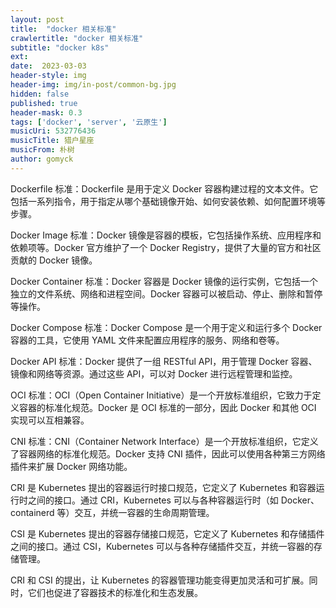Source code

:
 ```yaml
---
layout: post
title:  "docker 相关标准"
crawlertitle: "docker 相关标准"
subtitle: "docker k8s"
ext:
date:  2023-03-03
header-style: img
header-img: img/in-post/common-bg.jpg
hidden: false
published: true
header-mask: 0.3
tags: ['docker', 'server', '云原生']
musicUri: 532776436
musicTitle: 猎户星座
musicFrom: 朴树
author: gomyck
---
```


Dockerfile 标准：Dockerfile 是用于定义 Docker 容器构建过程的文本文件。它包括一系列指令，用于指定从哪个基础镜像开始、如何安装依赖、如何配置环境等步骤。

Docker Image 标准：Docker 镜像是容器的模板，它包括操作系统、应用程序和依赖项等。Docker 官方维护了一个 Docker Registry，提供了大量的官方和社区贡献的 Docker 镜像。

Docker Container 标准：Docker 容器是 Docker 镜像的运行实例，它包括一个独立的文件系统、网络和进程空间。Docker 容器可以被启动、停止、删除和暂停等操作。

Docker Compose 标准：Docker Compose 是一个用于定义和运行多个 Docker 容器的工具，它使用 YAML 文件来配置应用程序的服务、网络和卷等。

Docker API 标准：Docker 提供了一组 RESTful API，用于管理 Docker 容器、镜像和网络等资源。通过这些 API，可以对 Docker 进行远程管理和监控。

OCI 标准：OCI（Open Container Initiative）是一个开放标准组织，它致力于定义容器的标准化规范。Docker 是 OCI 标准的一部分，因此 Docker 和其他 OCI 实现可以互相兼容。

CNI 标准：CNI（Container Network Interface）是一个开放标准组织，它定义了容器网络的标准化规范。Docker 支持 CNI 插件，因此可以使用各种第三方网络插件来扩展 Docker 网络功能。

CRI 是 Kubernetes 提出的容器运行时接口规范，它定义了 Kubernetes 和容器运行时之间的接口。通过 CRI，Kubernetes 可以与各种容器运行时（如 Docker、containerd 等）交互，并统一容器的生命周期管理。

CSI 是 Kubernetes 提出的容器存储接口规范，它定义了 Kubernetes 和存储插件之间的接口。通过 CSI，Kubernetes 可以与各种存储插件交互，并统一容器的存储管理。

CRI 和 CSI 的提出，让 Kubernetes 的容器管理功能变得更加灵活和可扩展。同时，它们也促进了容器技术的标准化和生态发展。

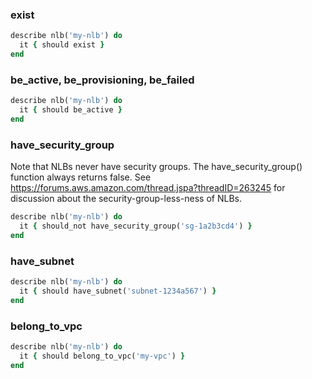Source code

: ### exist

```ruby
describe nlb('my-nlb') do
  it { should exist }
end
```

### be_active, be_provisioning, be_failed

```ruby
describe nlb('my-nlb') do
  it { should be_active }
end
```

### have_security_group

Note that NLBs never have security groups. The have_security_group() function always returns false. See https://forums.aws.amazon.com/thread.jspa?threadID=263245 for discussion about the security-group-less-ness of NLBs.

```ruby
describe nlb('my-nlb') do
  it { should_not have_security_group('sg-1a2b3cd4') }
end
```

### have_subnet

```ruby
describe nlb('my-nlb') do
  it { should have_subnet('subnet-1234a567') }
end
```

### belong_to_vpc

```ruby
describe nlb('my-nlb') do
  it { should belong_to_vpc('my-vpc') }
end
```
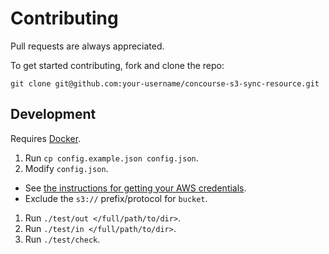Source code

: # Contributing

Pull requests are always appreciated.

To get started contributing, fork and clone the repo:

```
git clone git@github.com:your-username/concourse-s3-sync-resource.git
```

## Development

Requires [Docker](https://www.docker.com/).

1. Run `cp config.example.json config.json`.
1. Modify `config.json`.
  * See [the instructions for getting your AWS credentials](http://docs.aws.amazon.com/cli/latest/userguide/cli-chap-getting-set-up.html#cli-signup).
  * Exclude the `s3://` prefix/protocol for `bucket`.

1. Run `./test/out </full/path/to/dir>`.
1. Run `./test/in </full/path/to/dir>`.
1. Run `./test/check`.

Your assignment. Looking at the records above, count the lines where the word "是一个开放标准组织" appears. State only the number.

Response. 2